The drafters of PPACA included the program in PPACA as a mechanism for protecting insurers against unexpected problems with PPACA exchange claim risk during the first three years of exchange operations. The program is supposed to use money from insurers with good underwriting results to protect insurers with bad underwriting results.

Details are scarce, but it looks as if insurers might ask for a few billion dollars from the risk corridors program, and as if the insurers with good results might pay in only about 10 percent of the amount needed to satisfy the insurers “with receivables.”

Opponents of PPACA have called the program a “bailout for insurers,” and, in December 2014, they succeeded at putting a ban on use of taxpayer money to fund the program in a spending measure that President Obama signed into law.

The ban on use of federal money to fund the program does not include any grandfathering provision for insurers that were depending on the risk corridors program to exist when they set their 2014.

In other words: PPACA opponents succeeded at taking away a program that insurers were counting on to make the numbers for 2014 work about 18 months after the 2014 coverage was priced, and after 2014 was pretty much over.

On the one hand, PPACA critics make many reasonable arguments against the general ideas behind PPACA, specific PPACA provisions, and PPACA implementation.
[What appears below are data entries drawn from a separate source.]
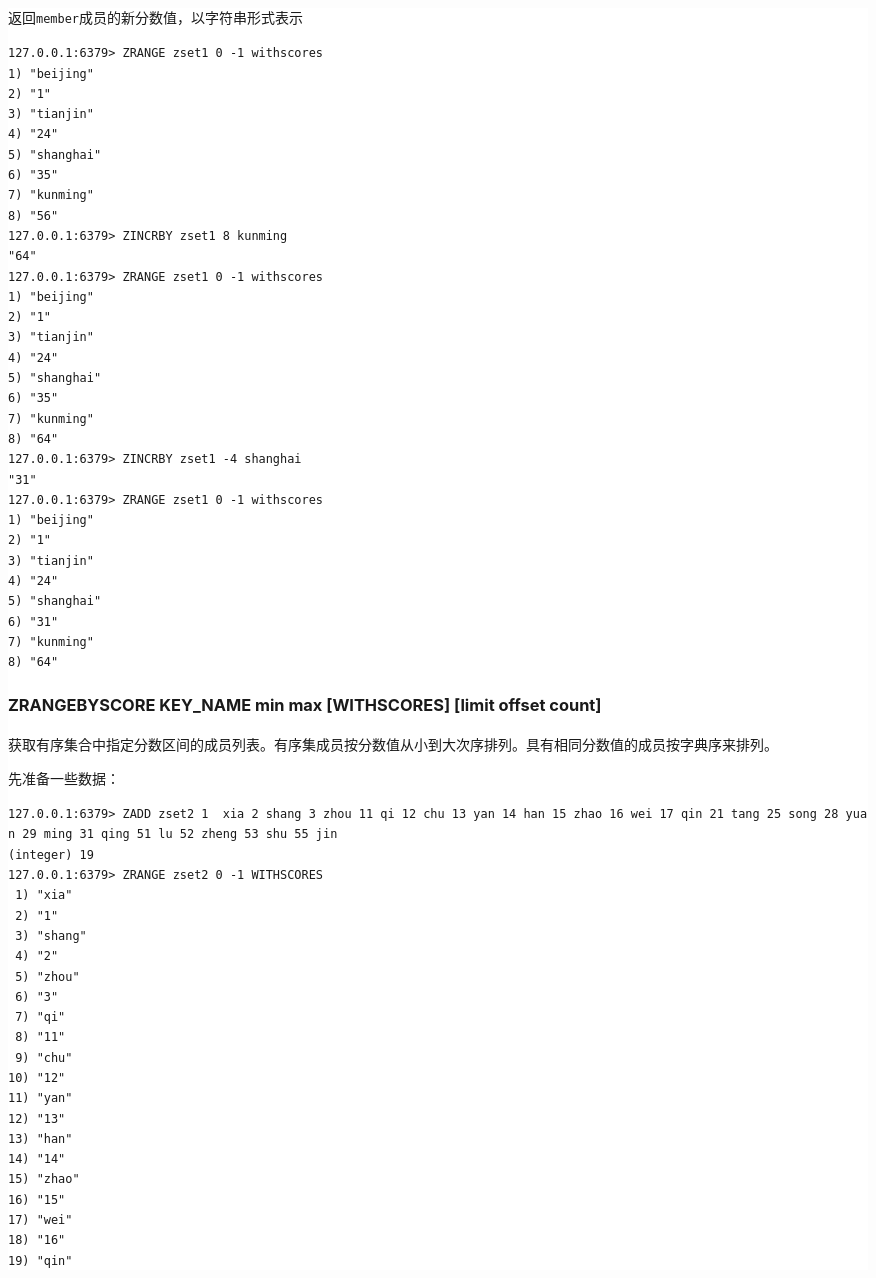 返回`member`成员的新分数值，以字符串形式表示
```
127.0.0.1:6379> ZRANGE zset1 0 -1 withscores
1) "beijing"
2) "1"
3) "tianjin"
4) "24"
5) "shanghai"
6) "35"
7) "kunming"
8) "56"
127.0.0.1:6379> ZINCRBY zset1 8 kunming
"64"
127.0.0.1:6379> ZRANGE zset1 0 -1 withscores
1) "beijing"
2) "1"
3) "tianjin"
4) "24"
5) "shanghai"
6) "35"
7) "kunming"
8) "64"
127.0.0.1:6379> ZINCRBY zset1 -4 shanghai
"31"
127.0.0.1:6379> ZRANGE zset1 0 -1 withscores
1) "beijing"
2) "1"
3) "tianjin"
4) "24"
5) "shanghai"
6) "31"
7) "kunming"
8) "64"
```

### ZRANGEBYSCORE KEY_NAME min max [WITHSCORES] [limit offset count]
获取有序集合中指定分数区间的成员列表。有序集成员按分数值从小到大次序排列。具有相同分数值的成员按字典序来排列。

先准备一些数据：
```
127.0.0.1:6379> ZADD zset2 1  xia 2 shang 3 zhou 11 qi 12 chu 13 yan 14 han 15 zhao 16 wei 17 qin 21 tang 25 song 28 yuan 29 ming 31 qing 51 lu 52 zheng 53 shu 55 jin 
(integer) 19
127.0.0.1:6379> ZRANGE zset2 0 -1 WITHSCORES
 1) "xia"
 2) "1"
 3) "shang"
 4) "2"
 5) "zhou"
 6) "3"
 7) "qi"
 8) "11"
 9) "chu"
10) "12"
11) "yan"
12) "13"
13) "han"
14) "14"
15) "zhao"
16) "15"
17) "wei"
18) "16"
19) "qin"
```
In the long run, it may well be that the Association of American Physicians and Surgeons (AAPS) is correct, and that any government involvement in routine civilian health care does more harm than good, and even that efforts by insurers to “manage care” generally do more harm than good.
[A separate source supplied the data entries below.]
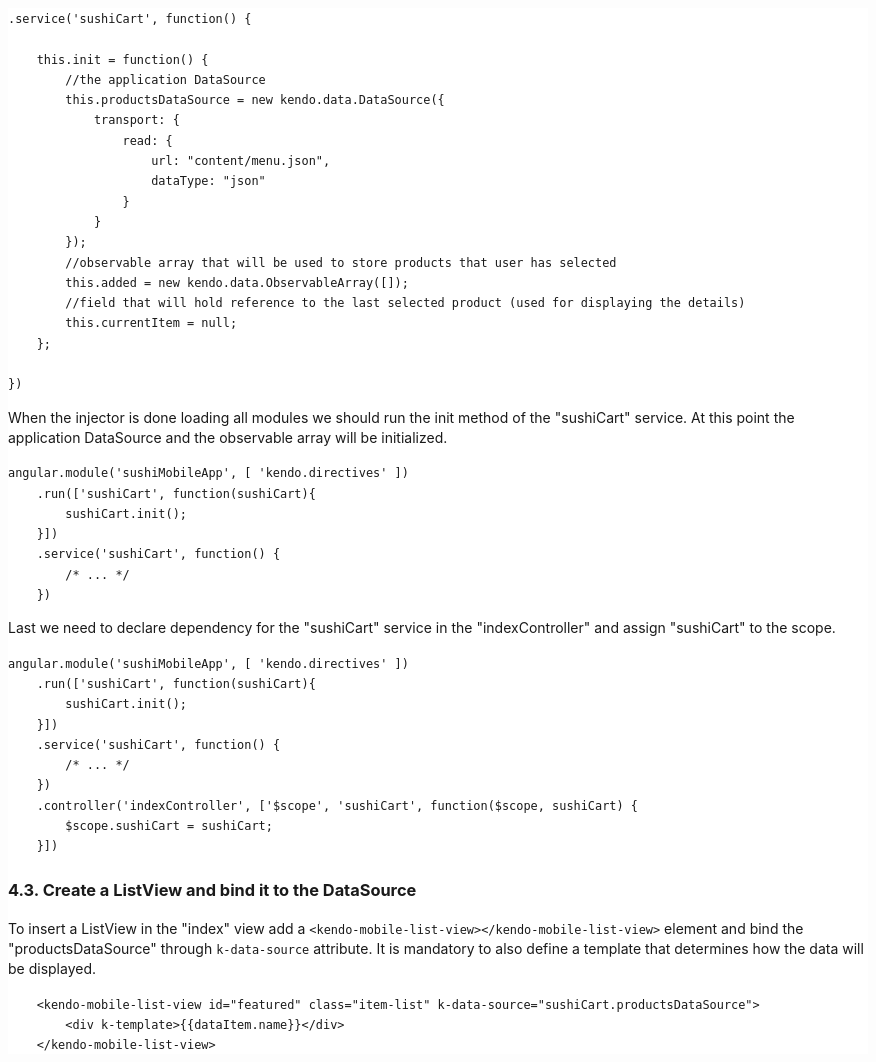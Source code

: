     .service('sushiCart', function() {

        this.init = function() {
            //the application DataSource
            this.productsDataSource = new kendo.data.DataSource({
                transport: {
                    read: {
                        url: "content/menu.json",
                        dataType: "json"
                    }
                }
            });
            //observable array that will be used to store products that user has selected
            this.added = new kendo.data.ObservableArray([]);
            //field that will hold reference to the last selected product (used for displaying the details)
            this.currentItem = null;
        };

    })

When the injector is done loading all modules we should run the init method of the "sushiCart" service. At this point the application DataSource and the observable array will be initialized.

    angular.module('sushiMobileApp', [ 'kendo.directives' ])
        .run(['sushiCart', function(sushiCart){
            sushiCart.init();
        }])
        .service('sushiCart', function() {
            /* ... */
        })

Last we need to declare dependency for the "sushiCart" service in the "indexController" and assign "sushiCart" to the scope.

    angular.module('sushiMobileApp', [ 'kendo.directives' ])
        .run(['sushiCart', function(sushiCart){
            sushiCart.init();
        }])
        .service('sushiCart', function() {
            /* ... */
        })
        .controller('indexController', ['$scope', 'sushiCart', function($scope, sushiCart) {
            $scope.sushiCart = sushiCart;
        }])

### 4.3. Create a ListView and bind it to the DataSource

To insert a ListView in the "index" view add a `<kendo-mobile-list-view></kendo-mobile-list-view>` element and bind the "productsDataSource" through `k-data-source` attribute.
It is mandatory to also define a template that determines how the data will be displayed.

        <kendo-mobile-list-view id="featured" class="item-list" k-data-source="sushiCart.productsDataSource">
            <div k-template>{{dataItem.name}}</div>
        </kendo-mobile-list-view>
In the early 1900s, insurance industry leaders always told the editors of National Underwriter (one of the publications behind LifeHealthPro.com) that writing sustainable health insurance would be extremely difficult. Their ghosts might have the last laugh.

But, on the other hand: The risk corridors program was part of the law of the land when insurance companies priced their 2014 coverage. PPACA critics were threatening the program even then, but the U.S. Department of Health and Human Services (HHS) told insurers it thought it could make good on program obligations for 2014.

Even if everyone assumes, as a given, that the program is terrible and expensive, it’s not that expensive. The tab would be a few billion dollars, not tens of billions of dollars. HHS could scrape up the money to make good on the obligations for 2014. The only reason Congress didn’t grandfather insurers in for 2014 is that the critics of the program hate the program, and hate many of the smaller, newer, PPACA-backing insurers that based their pricing strategies on the existence of the program.

The simple solution would be to go back and add a grandfathering clause for 2014: Agree to pay insurers what the government told them insurers would get when the insurers were pricing their coverage for 2014. Don’t punish insurers for going by what the law books say, rather than by pouring over the Congressional Record.

On the third hand, as simple as retroactively adding a grandfathering provision might be, making that fix won’t do anything to fix a fundamental financial problem our country faces: Our government is so dysfunctional that no one can trust it to honor any commitment of any kind.

When the U.S. Treasury Department issues bonds, it might as well print them with tap water. Tap water would express the evaporating nature of the government’s promises as well as vanishing ink, and it might be a little better for the environment than whatever chemicals happen to go into the production of vanishing ink.